------ Given entries
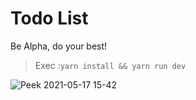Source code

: # Todo List
Be Alpha, do your best!

> Exec :```yarn install && yarn run dev``` 

![Peek 2021-05-17 15-42](https://user-images.githubusercontent.com/40250320/118540370-e98e7600-b726-11eb-9f6a-d33336fe6e34.gif)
------------
What you have to do |
Repeat the full set of records exactly, and output no pictures.

Result |
Source code

: # Todo List
Be Alpha, do your best!

> Exec :```yarn install && yarn run dev``` 

![Peek 2021-05-17 15-42](https://user-images.githubusercontent.com/40250320/118540370-e98e7600-b726-11eb-9f6a-d33336fe6e34.gif)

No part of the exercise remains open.